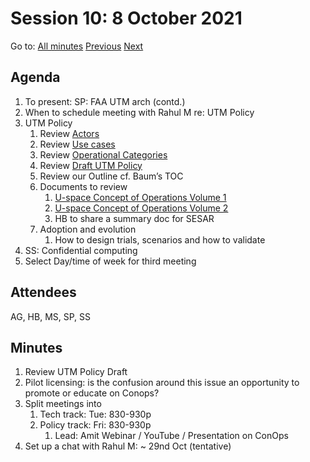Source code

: # Session 10: 8 October 2021

Go to: [All minutes](../../index.md) [Previous](./../10/05.md) [Next](./../10/12.md)

## Agenda

1. To present: SP: FAA UTM arch (contd.)
1. When to schedule meeting with Rahul M re: UTM Policy
1. UTM Policy
	1. Review [Actors](../../../work-items/i05/#actors)
	1. Review [Use cases](../../../work-items/i05/#use-cases)
	1. Review [Operational Categories](https://utm-working-group.github.io/uarrg-risk/working-drafts/operational-categories/)
	1. Review [Draft UTM Policy]()
	1. Review our Outline cf. Baum’s TOC
	1. Documents to review
		1. [U-space Concept of Operations Volume 1](https://www.sesarju.eu/sites/default/files/documents/u-space/CORUS%20ConOps%20vol1.pdf)
		1. [U-space Concept of Operations Volume 2](https://www.sesarju.eu/sites/default/files/documents/u-space/CORUS%20ConOps%20vol2.pdf)
		1. HB to share a summary doc for SESAR
	1. Adoption and evolution
		1. How to design trials, scenarios and how to validate
1. SS: Confidential computing
1. Select Day/time of week for third meeting


## Attendees

AG, HB, MS, SP, SS

## Minutes

1. Review UTM Policy Draft
1. Pilot licensing: is the confusion around this issue an opportunity to promote or educate on Conops?
1. Split meetings into
	1. Tech track: Tue: 830-930p
	1. Policy track: Fri: 830-930p
		1. Lead: Amit Webinar / YouTube / Presentation on ConOps
1. Set up a chat with Rahul M: ~ 29nd Oct (tentative)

###

The whole of the data needs to be copied word for word, though not its pictures.

> **Output of the exercise**:
Source code

: # Session 10: 8 October 2021

Go to: [All minutes](../../index.md) [Previous](./../10/05.md) [Next](./../10/12.md)

## Agenda

1. To present: SP: FAA UTM arch (contd.)
1. When to schedule meeting with Rahul M re: UTM Policy
1. UTM Policy
	1. Review [Actors](../../../work-items/i05/#actors)
	1. Review [Use cases](../../../work-items/i05/#use-cases)
	1. Review [Operational Categories](https://utm-working-group.github.io/uarrg-risk/working-drafts/operational-categories/)
	1. Review [Draft UTM Policy]()
	1. Review our Outline cf. Baum’s TOC
	1. Documents to review
		1. [U-space Concept of Operations Volume 1](https://www.sesarju.eu/sites/default/files/documents/u-space/CORUS%20ConOps%20vol1.pdf)
		1. [U-space Concept of Operations Volume 2](https://www.sesarju.eu/sites/default/files/documents/u-space/CORUS%20ConOps%20vol2.pdf)
		1. HB to share a summary doc for SESAR
	1. Adoption and evolution
		1. How to design trials, scenarios and how to validate
1. SS: Confidential computing
1. Select Day/time of week for third meeting


## Attendees

AG, HB, MS, SP, SS

## Minutes

1. Review UTM Policy Draft
1. Pilot licensing: is the confusion around this issue an opportunity to promote or educate on Conops?
1. Split meetings into
	1. Tech track: Tue: 830-930p
	1. Policy track: Fri: 830-930p
		1. Lead: Amit Webinar / YouTube / Presentation on ConOps
1. Set up a chat with Rahul M: ~ 29nd Oct (tentative)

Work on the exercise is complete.